Advanced: Can you design a solution with O(n) time complexity and only O(1) memory?

parsing

They ask you to design an answer O(n) in time and O(1) in space. The general idea is to have a two-layer loop, but a closer look at the two lists shows that there is actually a method: Two lists A and B go together, and when A gets to the end, it points back to the head of B, and then A and B go on, and when B gets to the end, it points back to the head of A, so that the two lists are actually the same distance from the end of the list. In this case, we only need two linked lists to walk together, check whether there are equal nodes, return, no two will walk at the end of the same point, pointing to null.
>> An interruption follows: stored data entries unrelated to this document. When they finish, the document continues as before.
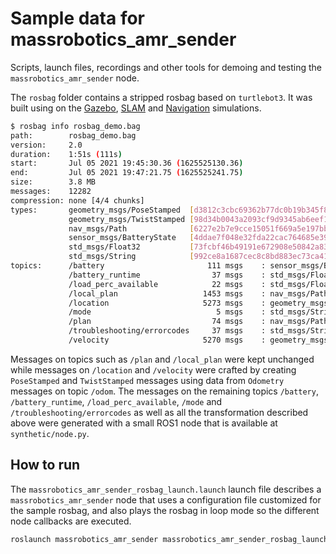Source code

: # Sample data for massrobotics_amr_sender

Scripts, launch files, recordings and other tools for demoing and testing the `massrobotics_amr_sender` node.

The `rosbag` folder contains a stripped rosbag based on `turtlebot3`. It was built using on the [Gazebo](https://emanual.robotis.com/docs/en/platform/turtlebot3/simulation/#gazebo-simulation), [SLAM](https://emanual.robotis.com/docs/en/platform/turtlebot3/slam_simulation/) and [Navigation](https://emanual.robotis.com/docs/en/platform/turtlebot3/nav_simulation/) simulations.

```bash
$ rosbag info rosbag_demo.bag
path:        rosbag_demo.bag
version:     2.0
duration:    1:51s (111s)
start:       Jul 05 2021 19:45:30.36 (1625525130.36)
end:         Jul 05 2021 19:47:21.75 (1625525241.75)
size:        3.8 MB
messages:    12282
compression: none [4/4 chunks]
types:       geometry_msgs/PoseStamped  [d3812c3cbc69362b77dc0b19b345f8f5]
             geometry_msgs/TwistStamped [98d34b0043a2093cf9d9345ab6eef12e]
             nav_msgs/Path              [6227e2b7e9cce15051f669a5e197bbf7]
             sensor_msgs/BatteryState   [4ddae7f048e32fda22cac764685e3974]
             std_msgs/Float32           [73fcbf46b49191e672908e50842a83d4]
             std_msgs/String            [992ce8a1687cec8c8bd883ec73ca41d1]
topics:      /battery                       111 msgs    : sensor_msgs/BatteryState
             /battery_runtime                37 msgs    : std_msgs/Float32
             /load_perc_available            22 msgs    : std_msgs/Float32
             /local_plan                   1453 msgs    : nav_msgs/Path
             /location                     5273 msgs    : geometry_msgs/PoseStamped
             /mode                            5 msgs    : std_msgs/String
             /plan                           74 msgs    : nav_msgs/Path
             /troubleshooting/errorcodes     37 msgs    : std_msgs/String
             /velocity                     5270 msgs    : geometry_msgs/TwistStamped
```

Messages on topics such as `/plan` and `/local_plan` were kept unchanged while messages on `/location` and `/velocity` were crafted by creating `PoseStamped` and `TwistStamped` messages using data from `Odometry` messages on topic `/odom`. The messages on the remaining topics `/battery`, `/battery_runtime`, `/load_perc_available`, `/mode` and `/troubleshooting/errorcodes` as well as all the transformation described above were generated with a small ROS1 node that is available at `synthetic/node.py`.

## How to run

The `massrobotics_amr_sender_rosbag_launch.launch` launch file describes a `massrobotics_amr_sender` node that uses a configuration file customized for the sample rosbag, and also plays the rosbag in loop mode so the different node callbacks are executed.

```bash
roslaunch massrobotics_amr_sender massrobotics_amr_sender_rosbag_launch.launch
```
I can think of this idea because I remember where I saw this problem before, and I still have some impression in my mind, otherwise I feel that this method is not very good. It took me 10 minutes to figure out how to write it elegantly and 20 minutes to figure it out.

coding

Inelegant: a count is used to prevent an endless loop when there is no intersection

/** * Definition for singly-linked list. * public class ListNode { * int val; * ListNode next; * ListNode(int x) { * val = x; * next = null; *} *} */
public class Solution {
    public ListNode getIntersectionNode(ListNode headA, ListNode headB) {
        ListNode root1 = headA, root2 = headB;
        int count = 0;
        while(root1 ! =null&& root2 ! =null&& root1 ! = root2) { root1 = root1.next; root2 = root2.next;if (root1 == null && count < 2) {
                root1 = headB;
                count++;
            }

            if (root2 == null && count < 2) { root2 = headA; count++; }}returnroot1; }}Copy the code

Gracefully written:

/** * Definition for singly-linked list. * public class ListNode { * int val; * ListNode next; * ListNode(int x) { * val = x; * next = null; *} *} */
public class Solution {
    public ListNode getIntersectionNode(ListNode headA, ListNode headB) {
        ListNode root1 = headA, root2 = headB;
        while(root1 ! = root2) {if (root1 == null) {
                root1 = headB;
            } else {
                root1 = root1.next; 
            }

            if (root2 == null) {
                root2 = headA;
            } else{ root2 = root2.next; }}returnroot1; }}Copy the code

It could be more elegant:

/** * Definition for singly-linked list. * public class ListNode { * int val; * ListNode next; * ListNode(int x) { * val = x; * next = null; *} *} */
public class Solution {
    public ListNode getIntersectionNode(ListNode headA, ListNode headB) {
        ListNode root1 = headA, root2 = headB;
        while(root1 ! = root2) { root1 = root1 ==null ? headB : root1.next;
            root2 = root2 == null ? headA : root2.next;
        }   

        returnroot1; }}Copy the code

There’s a lot of time difference between how you write it, so know how to write it, and learn how to write it more elegantly and more comfortably.